Goddard smiled at the flustered officer. “I’m not
quite dead yet,” he said. “What made you think I was?”
Gladstone hesitated before replying but when he did, it
was with grim conviction. He told Goddard of a vivid and horrifying dream he had
experienced the previous night. Goddard, now quite interested, pressed Gladstone
for details, which the naval officer nervously supplied. In the dream, Goddard
and three British civilians-two men and a woman-were flying over a rocky shore,
off the coast of either China or Japan. It was evening, and they were flying
through a ghastly storm. They had just flown over the mountains when their plane
crashed.
“I watched it all happen,” Gladstone emphatically
confirmed. “You were killed.” Gladstone further stated that the crashed
aircraft was “an ordinary sort of transport passenger plane. Might have been a
Dakota.”
Later that evening, at a dinner the British Consul General
gave in honor of Goddard, the Air Marshal learned to his surprise and shock that
his military flight would also be taking civilian passengers, something not
usually done. Goddard had understood that it would be impossible that the plane
which had been assigned to take him to Tokyo could also ferry civilians, but
this now proved to be the case. There were three civilian passengers: the Consul
General, a journalist, and a young female stenographer-two men and a woman, all
British, exactly as reported in the dream-who would accompany him. Given the
dream, it is easy to understand why Goddard was especially reluctant to allow
the young woman to travel with him and face what he began to feel was certain
death in a plane crash.
Their plane was a Dakota transport-also as indicated in
the dream. It left Shanghai for Tokyo early the next morning. There was a
terrible flight through clouds, exactly as in the dream, some of it over the
mountains of Japan, again exactly as in the dream. The Dakota captain was forced
to crash-land his plane in the early evening during a snowstorm. He crashed on
the rocky, shingle shore on an island off the coast of Japan, again as in the
dream, but this time with one vital difference. Everyone survived.

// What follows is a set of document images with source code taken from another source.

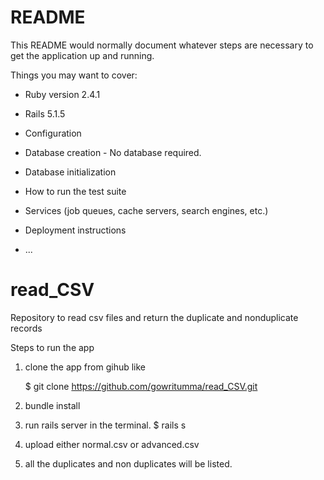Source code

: # README

This README would normally document whatever steps are necessary to get the
application up and running.

Things you may want to cover:

* Ruby version 2.4.1

* Rails 5.1.5

* Configuration

* Database creation  - No database required.

* Database initialization

* How to run the test suite

* Services (job queues, cache servers, search engines, etc.)

* Deployment instructions

* ...

# read_CSV
Repository to read csv files and return the duplicate and nonduplicate records

Steps to run the app

1. clone the app from gihub like

	$ git clone https://github.com/gowritumma/read_CSV.git

2. bundle install 

3. run rails server in the terminal. 
	$ rails s

4. upload either normal.csv or advanced.csv 

5. all the duplicates and non duplicates will be listed.

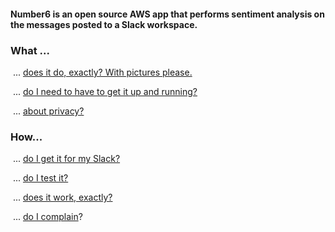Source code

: #### Number6 is an open source AWS app that performs sentiment analysis on the messages posted to a Slack workspace.

### What ...

​	... [does it do, exactly? With pictures please.](./what_does_it_do.md)

​	... [do I need to have to get it up and running?](./what_do_i_need.md)

​	... [about privacy?](./what_about_privacy.md)

### How...

​	... [do I get it for my Slack?](how_do_i_get_it.md)

​	... [do I test it?](./how_do_i_test_it.md)

​	... [does it work, exactly?](./how_does_it_work.md)

​	... [do I complain](how_do_i_complain.md)?

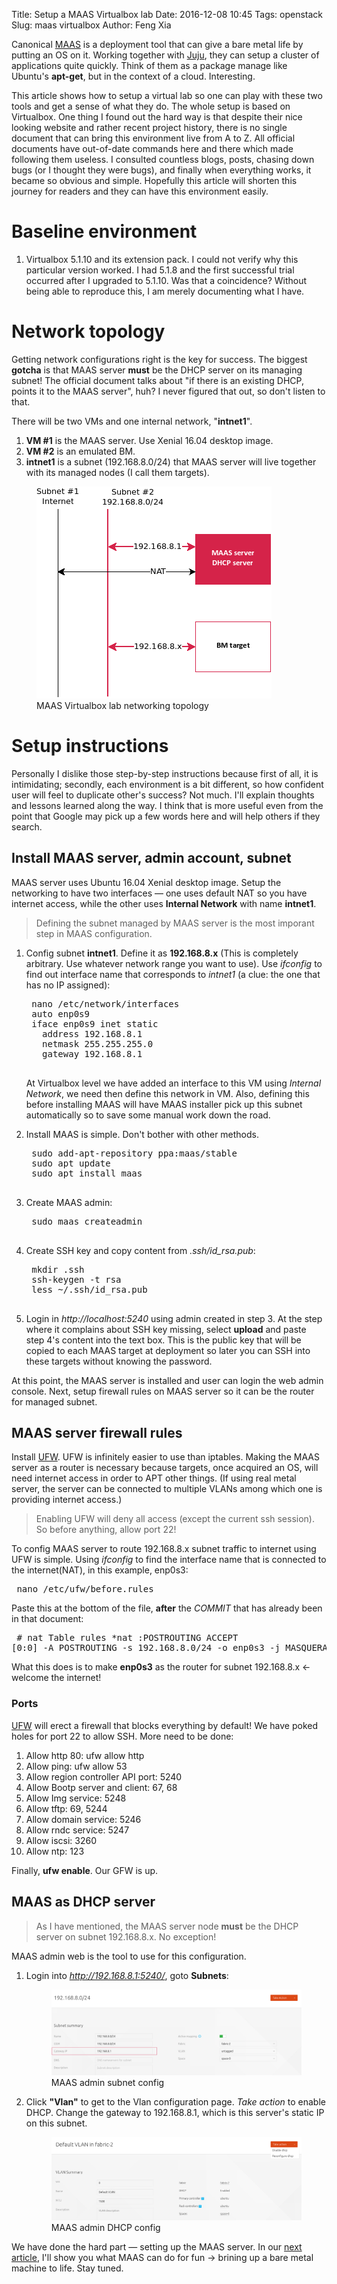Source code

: Title: Setup a MAAS Virtualbox lab
Date: 2016-12-08 10:45
Tags: openstack
Slug: maas virtualbox
Author: Feng Xia

Canonical [MAAS][1] is a deployment tool that can give a bare metal life by putting an OS on it. Working together with [Juju][2], they can setup a cluster of applications quite quickly. Think of them as a package manage like Ubuntu's **apt-get**, but in the context of a cloud. Interesting.

[1]: http://maas.io/
[2]: https://www.ubuntu.com/cloud/juju

This article shows how to setup a virtual lab so one can play with these two tools and get a sense of what they do. The whole setup is based on Virtualbox. One 
thing I found out the hard way is that despite their nice looking website and rather recent project history, there is no single document that can bring this environment live from A to Z. All official documents have out-of-date commands here and there which made following them useless. I consulted countless blogs, posts, chasing down bugs (or I thought they were bugs), and finally when everything works, it became so obvious and simple. Hopefully this article will shorten this journey for readers and they can have this environment easily.


# Baseline environment

1. Virtualbox 5.1.10 and its extension pack. I could not verify why this particular version worked. I had 5.1.8 and the first successful trial occurred after I upgraded to 5.1.10. Was that a coincidence? Without being able to reproduce this, I am merely documenting what I have.

# Network topology

Getting network configurations right is the key for success. The biggest **gotcha** is that MAAS server **must** be the DHCP server on its managing subnet! The official document talks about "if there is an existing DHCP, points it to the MAAS server", huh? I never figured that out, so don't listen to that.

There will be two VMs and one internal network, "**intnet1**".

1. **VM #1** is the MAAS server. Use Xenial 16.04 desktop image.
2. **VM #2** is an emulated BM. 
3. **intnet1** is a subnet (192.168.8.0/24) that MAAS server will live together with its managed nodes (I call them targets).

<figure class="row">
<img src="/images/maas_networking_topology.png" class="center-block img-responsive" />
<figcaption>MAAS Virtualbox lab networking topology</figcaption>
</figure>

# Setup instructions

Personally I dislike those step-by-step instructions because first of all, it is intimidating; secondly, each environment is a bit different, so how confident user will feel to duplicate other's success? Not much. I'll explain thoughts and lessons learned along the way. I think that is more useful even from the point that Google may pick up a few words here and will help others if they search.

## Install MAAS server, admin account, subnet

MAAS server uses Ubuntu 16.04 Xenial desktop image. Setup the networking to have two interfaces &mdash; one uses
default NAT so you have internet access, while the other uses **Internal Network** with name **intnet1**.

> Defining the subnet managed by MAAS server is the most imporant step in MAAS configuration. 

1. Config subnet **intnet1**. Define it as **192.168.8.x** (This is completely arbitrary. Use whatever
   network range you want to use). Use _ifconfig_ to find out interface name that corresponds
   to _intnet1_ (a clue: the one that has no IP assigned):

    <pre class="brush:bash;">
    nano /etc/network/interfaces
    auto enp0s9
    iface enp0s9 inet static
      address 192.168.8.1
      netmask 255.255.255.0
      gateway 192.168.8.1
    </pre>

    At Virtualbox level we have added an interface to this VM using _Internal Network_, we need then define this network in VM. Also, defining this before installing MAAS will have MAAS installer pick up this subnet automatically so to save some manual work down the road.

2. Install MAAS is simple. Don't bother with other methods.
    <pre class="brush:bash;">
    sudo add-apt-repository ppa:maas/stable
    sudo apt update
    sudo apt install maas
    </pre>

3. Create MAAS admin: 
    <pre class="brush:bash;">
    sudo maas createadmin
    </pre>

4. Create SSH key and copy content from _.ssh/id_rsa.pub_:
    <pre class="brush:bash;">
    mkdir .ssh
    ssh-keygen -t rsa
    less ~/.ssh/id_rsa.pub
    </pre>

5. Login in _http://localhost:5240_ using admin created in step 3. At the step where it complains about SSH key missing,
    select **upload** and paste step 4's content into the text box. This is the public key that will be copied to each MAAS
    target at deployment so later you can SSH into these targets without knowing the password.

At this point, the MAAS server is installed and user can login the web admin console. Next, setup firewall rules on MAAS server so it can be the router for managed subnet.

## MAAS server firewall rules

Install [UFW][]. UFW is infinitely easier to use than iptables. Making the MAAS server as a router is necessary because targets, once acquired an OS, will need internet access in order to APT other things. (If using real metal server, the server can be connected to multiple VLANs among which one is providing internet access.)

[UFW]: https://help.ubuntu.com/community/UFW

> Enabling UFW will deny all access (except the current ssh session). So before anything, allow port 22!

To config MAAS server to route 192.168.8.x subnet traffic to internet using UFW is simple. Using _ifconfig_ to find the interface name that is connected to the internet(NAT), in this example, enp0s3:
    <pre class="brush:bash;">
    nano /etc/ufw/before.rules
    </pre>

Paste this at the bottom of the file, **after** the _COMMIT_ that has already been in that document:
    <pre class="brush:bash;">
    # nat Table rules
    *nat
    :POSTROUTING ACCEPT [0:0]
    -A POSTROUTING -s 192.168.8.0/24 -o enp0s3 -j MASQUERADE
    COMMIT
    </pre>

What this does is to make **enp0s3** as the router for subnet 192.168.8.x &larr; welcome the internet!

### Ports

[UFW][] will erect a firewall that blocks everything by default! We have poked holes for port 22 to allow SSH. More need to be done:

1. Allow http 80: ufw allow http
2. Allow ping: ufw allow 53
3. Allow region controller API port: 5240
4. Allow Bootp server and client: 67, 68
5. Allow Img service: 5248
6. Allow tftp: 69, 5244
7. Allow domain service: 5246
8. Allow rndc service: 5247
9. Allow iscsi: 3260
10. Allow ntp: 123

Finally, **ufw enable**. Our GFW is up.

## MAAS as DHCP server

> As I have mentioned, the MAAS server node **must** be the DHCP server on subnet 192.168.8.x. No exception!

MAAS admin web is the tool to use for this configuration. 

1. Login into _http://192.168.8.1:5240/_, goto **Subnets**:

    <figure class="row">
    <img src="/images/maas_subnet_config.png" class="center-block img-responsive" />
    <figcaption>MAAS admin subnet config</figcaption>
    </figure>

2. Click **"Vlan"** to get to the Vlan configuration page. _Take action_ to enable DHCP. Change the gateway to 192.168.8.1, which is this server's static IP on this subnet.

    <figure class="row">
    <img src="/images/maas_dhcp_config.png" class="center-block img-responsive" />
    <figcaption>MAAS admin DHCP config</figcaption>
    </figure>


We have done the hard part &mdash; setting up the MAAS server. In our [next article][3], I'll show you what MAAS can do for fun &rarr; brining up a bare metal machine to life. Stay tuned.

[3]: {filename}/workspace/openstack/maas_target.md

As time went on, as with the flight over Drem Airfield,
Goddard could not get the event out of his mind. On January 2, 1947, about a
year after the crash, he wrote Gladstone and asked for more particulars
regarding the harrowing dream. In his letter he told the naval officer, “For
the next 48 hours I was quite convinced that I was going to die and wondered how
many unfortunate passengers would share the experience with me.”

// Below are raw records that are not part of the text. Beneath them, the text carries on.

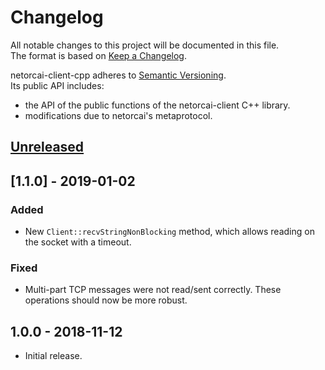 # Changelog
All notable changes to this project will be documented in this file.  
The format is based on [Keep a Changelog][changelog].

netorcai-client-cpp adheres to [Semantic Versioning][semver].  
Its public API includes:
- the API of the public functions of the netorcai-client C++ library.
- modifications due to netorcai's metaprotocol.

[//]: =========================================================================
## [Unreleased]

[//]: =========================================================================
## [1.1.0] - 2019-01-02
### Added
- New `Client::recvStringNonBlocking` method,
  which allows reading on the socket with a timeout.

### Fixed
- Multi-part TCP messages were not read/sent correctly.
  These operations should now be more robust.

[//]: =========================================================================
## 1.0.0 - 2018-11-12
- Initial release.

[//]: =========================================================================
[changelog]: http://keepachangelog.com/en/1.0.0/
[semver]: http://semver.org/spec/v2.0.0.html

[Unreleased]: https://github.com/netorcai/netorcai-client-cpp/compare/v1.1.0...master
[Unreleased]: https://github.com/netorcai/netorcai-client-cpp/compare/v1.0.0...v1.1.0
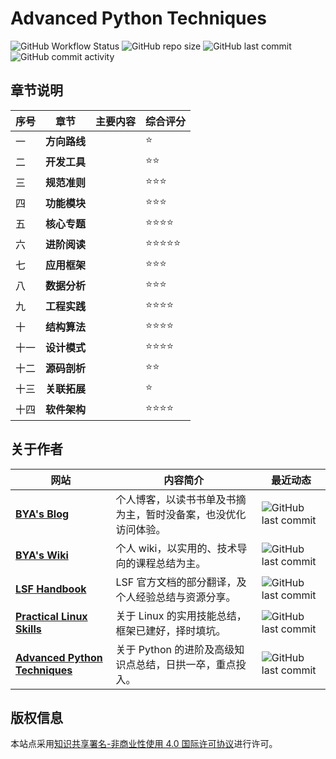 # Advanced Python Techniques

![GitHub Workflow Status](https://img.shields.io/github/workflow/status/baiyongan/advanced-python-techniques/pages%20build%20and%20deployment?logo=github&style=for-the-badge)
![GitHub repo size](https://img.shields.io/github/repo-size/baiyongan/advanced-python-techniques?logo=github&style=for-the-badge)
![GitHub last commit](https://img.shields.io/github/last-commit/baiyongan/advanced-python-techniques?color=gold&logo=github&style=for-the-badge)
![GitHub commit activity](https://img.shields.io/github/commit-activity/w/baiyongan/advanced-python-techniques?color=cyan&logo=github&style=for-the-badge)

## 章节说明
| 序号 | 章节         | 主要内容 | 综合评分 |
| ---- | ------------ | -------- | -------- |
| 一   | **方向路线** |          | ⭐        |
| 二   | **开发工具** |          | ⭐⭐       |
| 三   | **规范准则** |          | ⭐⭐⭐      |
| 四   | **功能模块** |          | ⭐⭐⭐      |
| 五   | **核心专题** |          | ⭐⭐⭐⭐     |
| 六   | **进阶阅读** |          | ⭐⭐⭐⭐⭐    |
| 七   | **应用框架** |          | ⭐⭐⭐      |
| 八   | **数据分析** |          | ⭐⭐⭐      |
| 九   | **工程实践** |          | ⭐⭐⭐⭐     |
| 十   | **结构算法** |          | ⭐⭐⭐⭐     |
| 十一 | **设计模式** |          | ⭐⭐⭐⭐     |
| 十二 | **源码剖析** |          | ⭐⭐       |
| 十三 | **关联拓展** |          | ⭐        |
| 十四 | **软件架构** |          | ⭐⭐⭐⭐     |

## 关于作者


| 网站                                                         | 内容简介                                                     | 最近动态                                                     |
| ------------------------------------------------------------ | ------------------------------------------------------------ | ------------------------------------------------------------ |
| [**BYA's Blog**](http://bya.cool)                            | 个人博客，以读书书单及书摘为主，暂时没备案，也没优化访问体验。 | ![GitHub last commit](https://img.shields.io/github/last-commit/baiyongan/baiyongan.github.io?logo=github&style=for-the-badge) |
| [**BYA's Wiki**](http://106.14.160.45:8081)                  | 个人 wiki，以实用的、技术导向的课程总结为主。                | ![GitHub last commit](https://img.shields.io/github/last-commit/baiyongan/everything-notes?color=blue&logo=github&style=for-the-badge) |
| [**LSF Handbook**](http://baiyongan.github.io/lsf-handbook)  | LSF 官方文档的部分翻译，及个人经验总结与资源分享。           | ![GitHub last commit](https://img.shields.io/github/last-commit/baiyongan/lsf-handbook?logo=github&style=for-the-badge) |
| [**Practical Linux Skills**](http://106.14.160.45)           | 关于 Linux 的实用技能总结，框架已建好，择时填坑。            | ![GitHub last commit](https://img.shields.io/github/last-commit/baiyongan/practical-linux-skills?color=blue&logo=github&style=for-the-badge) |
| [**Advanced Python Techniques**](http://106.14.160.45:8080)  | 关于 Python 的进阶及高级知识点总结，日拱一卒，重点投入。     | ![GitHub last commit](https://img.shields.io/github/last-commit/baiyongan/advanced-python-techniques?color=gold&logo=github&style=for-the-badge) |


## 版权信息

本站点采用[知识共享署名-非商业性使用 4.0 国际许可协议](http://creativecommons.org/licenses/by-nc/4.0/)进行许可。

Gladstone’s reply, dated January 30, 1947, stated in
part: “I am sorry to say that I am unable to fill in any details of the
dream…I clearly remember now what I remembered of my dream at the time: and
that was a conviction that YOU WERE DEAD…I have never made a point…of
recalling every detail of my dreams the instant I awake.” Gladstone thus
claimed to have remembered absolutely none of the details Goddard attributed to
him.
Both officers were of unimpeachable character and both
agreed that this was a precognitive experience. Why is there a vital difference
in their two accounts? There is the possibility that Gladstone related the
specific details of his dream to Goddard at the cocktail party and then later
forgot both the details and that he had told them to the Air Marshal.
In 1950, four years after the party, Goddard, still
disturbed by the event, wrote an article about the incident for the Saturday
Evening Post. The article, printed on May 26, 1951, was the first time the
story became public. Goddard did not use Gladstone’s real name or that of his
cruiser, but he did send a copy of the manuscript to the naval officer for
suggestion and comment before it was printed. Gladstone again stressed that he
had not remembered any of the specific details of his dream. Does that matter?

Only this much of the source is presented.